The halls and classrooms were largely empty at Farragut High School last week but teachers and administrators were there. They were preparing to welcome students back today.

But Tuesday afternoon, the teachers addressed a dark issue confronting students in today’s world as they discussed the growing problem of teenage suicide, an issue that has reached epidemic proportions according to former Tennessee football coach Phillip Fulmer.

Fulmer is a national spokesman for the Justin Foundation, a non-profit organization, which was formed to combat teen suicide two decades ago.

“The schools are ground zero when it comes to suicide prevention,” Fulmer told several Knox County teachers at a training session in the Farragut High School auditorium Tuesday. “Teachers, counselors, certainly other students and peers are interacting every day and they know, particularly the peers, when something isn’t particularly right.

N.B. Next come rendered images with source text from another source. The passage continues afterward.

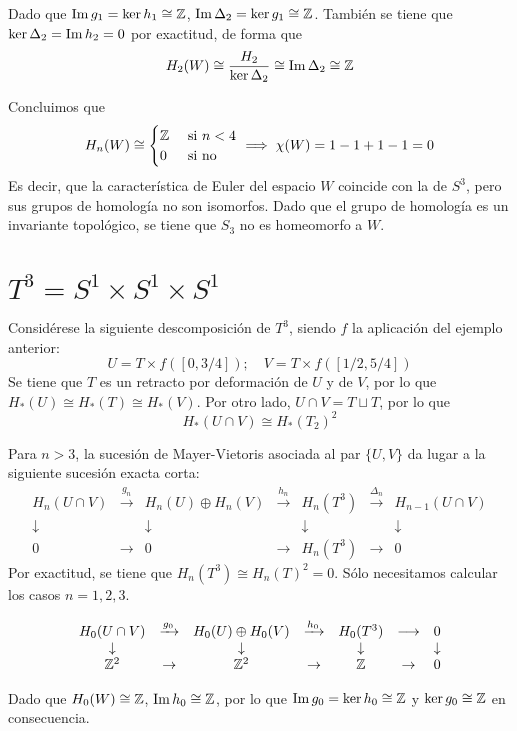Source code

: Dado que $\operatorname{Im} g_1=\ker h_1\cong \mathbb{Z}$, $\operatorname{Im} \Delta_2=\ker g_1\cong \mathbb{Z}$. También se tiene que $\ker \Delta_2=\operatorname{Im} h_2=0$ por exactitud, de forma que $$H_2(W)\cong \frac{H_2}{\ker \Delta_2}\cong \operatorname{Im} \Delta_2\cong \mathbb{Z}$$

Concluimos que \[H_n(W)\cong\begin{cases}\mathbb{Z} & \mbox{ si }n < 4\\0 & \mbox{ si no}\end{cases} \implies\chi(W)=1-1+1-1=0\] Es decir, que la característica de Euler del espacio $W$ coincide con la de $S^3$, pero sus grupos de homología no son isomorfos. Dado que el grupo de homología es un invariante topológico, se tiene que $S_3$ no es homeomorfo a $W$.

\section{$T^3=S^1\times S^1 \times S^1$}
Considérese la siguiente descomposición de $T^3$, siendo $f$ la aplicación del ejemplo anterior: \[U=T\times f([0,3/4]); \quad V=T \times f([1/2,5/4])\] Se tiene que $T$ es un retracto por deformación de $U$ y de $V$, por lo que $H_*(U)\cong H_*(T) \cong H_*(V)$.
Por otro lado, $U\cap V=T\sqcup T$, por lo que \[H_*(U\cap V)\cong H_*(T_2)^2\]

Para $n > 3$, la sucesión de Mayer-Vietoris asociada al par $\{U,V\}$ da lugar a la siguiente sucesión exacta corta: \[\begin{array}{ccccccc}
H_n(U\cap V)&\xrightarrow{g_n}&H_n(U)\oplus H_n(V)	&\xrightarrow{h_n}	&H_n(T^3)		&\xrightarrow{\Delta_n}&H_{n-1}(U \cap V)\\
\downarrow&&\downarrow			&					&\downarrow	&					&\downarrow\\
0& \rightarrow&0			&\rightarrow			&H_n(T^3)		&\rightarrow			&0
\end{array}\] Por exactitud, se tiene que $H_n(T^3)\cong H_n(T)^2=0$. Sólo necesitamos calcular los casos $n=1,2,3$.

\[\begin{array}{ccccccc}
H_0(U\cap V)&\xrightarrow{g_0}&H_0(U)\oplus H_0(V)	&\xrightarrow{h_0}	&H_0(T^3)&\longrightarrow &0\\
\downarrow&					&\downarrow			&					&\downarrow & &\downarrow\\
\mathbb{Z}^2& \rightarrow&\mathbb{Z}^2			&\rightarrow			&\mathbb{Z} & \rightarrow & 0		
\end{array}\]

Dado que $H_0(W)\cong \mathbb{Z}$, $\operatorname{Im} h_0\cong \mathbb{Z}$, por lo que $\operatorname{Im} g_0=\ker h_0\cong \mathbb{Z}$ y $\ker g_0\cong \mathbb{Z}$ en consecuencia.

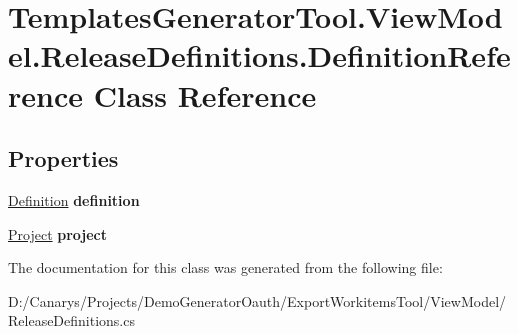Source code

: \hypertarget{class_templates_generator_tool_1_1_view_model_1_1_release_definitions_1_1_definition_reference}{}\section{Templates\+Generator\+Tool.\+View\+Model.\+Release\+Definitions.\+Definition\+Reference Class Reference}
\label{class_templates_generator_tool_1_1_view_model_1_1_release_definitions_1_1_definition_reference}
\subsection*{Properties}
\begin{DoxyCompactItemize}
\item 
\mbox{\label{class_templates_generator_tool_1_1_view_model_1_1_release_definitions_1_1_definition_reference_ac3812075c26ca8bd4f4aa9b848a78ee3}} 
\mbox{\hyperlink{class_templates_generator_tool_1_1_view_model_1_1_release_definitions_1_1_definition}{Definition}} {\bfseries definition}
\item 
\mbox{\label{class_templates_generator_tool_1_1_view_model_1_1_release_definitions_1_1_definition_reference_a8743850f594add28dd2433bd95100d6e}} 
\mbox{\hyperlink{class_templates_generator_tool_1_1_view_model_1_1_release_definitions_1_1_project}{Project}} {\bfseries project}
\end{DoxyCompactItemize}


The documentation for this class was generated from the following file\+:\begin{DoxyCompactItemize}
\item 
D\+:/\+Canarys/\+Projects/\+Demo\+Generator\+Oauth/\+Export\+Workitems\+Tool/\+View\+Model/Release\+Definitions.\+cs\end{DoxyCompactItemize}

“If we can get treatment and intervene and perhaps save a life. That’s what it’s all about.”

The Town of Farragut and Farragut High School has been hit extremely hard by teen suicide in recent months. Three of the school’s students have taken their own life in the last year.

And the one-time Tennessee coach, who guided the Volunteers to the first-ever BCS National Championship in 1998, said that he couldn’t imagine the pain felt by friends and families of suicide victims.

“It’s sad. It’s sad for the community,” Fulmer said. “This is an epidemic. It’s a silent epidemic.

“I don’t know all the details of [what happened at Farragut High], but I can’t even imagine, as a parent, a level of hurt of a lost loved one. It isn’t isolated to the family. It goes throughout the school and throughout the community and the neighborhoods. Everybody is affected.”

Fulmer has been involved in the Jason Foundation since its inception in 1997. The foundation is based in Hendersonville and Fulmer said that working with the foundation is one of the most important tasks that he has undertaken.

“This is very rewarding but I won’t say that it’s happy or pleasant because this is a very subject,” Fulmer said. “We started this at a dining room table and we didn’t have any money.”

Suicide prevention training has been in place in the school system and mandatory for years. Knox County Schools, however, has recently partnered with the Jason Foundation. The foundation provides materials and training for the teachers free of charge,

The training instructs teachers, school employees and students what signs to look for to notice that a student might be in trouble.

Knox County Schools requires its teachers to take a two-hour training course. Superintendent Bob Thomas said that he would participate in the suicide prevention training.

He also noted that the Farragut suicides had an effect on him.

“Anytime we lose a student, it affects you. It affects me,” Thomas said. “For a student to take his or her own life, it’s really the most tragic thing I can think of.

“I can’t imagine, as a parent, what it would be like to have a child who commits suicide.”

Suicide is a leading killer of America’s youth. It is the second leading killer of children from ages 10-14. It is also the third leading of older teens according to statistics cited by Fulmer and Thomas.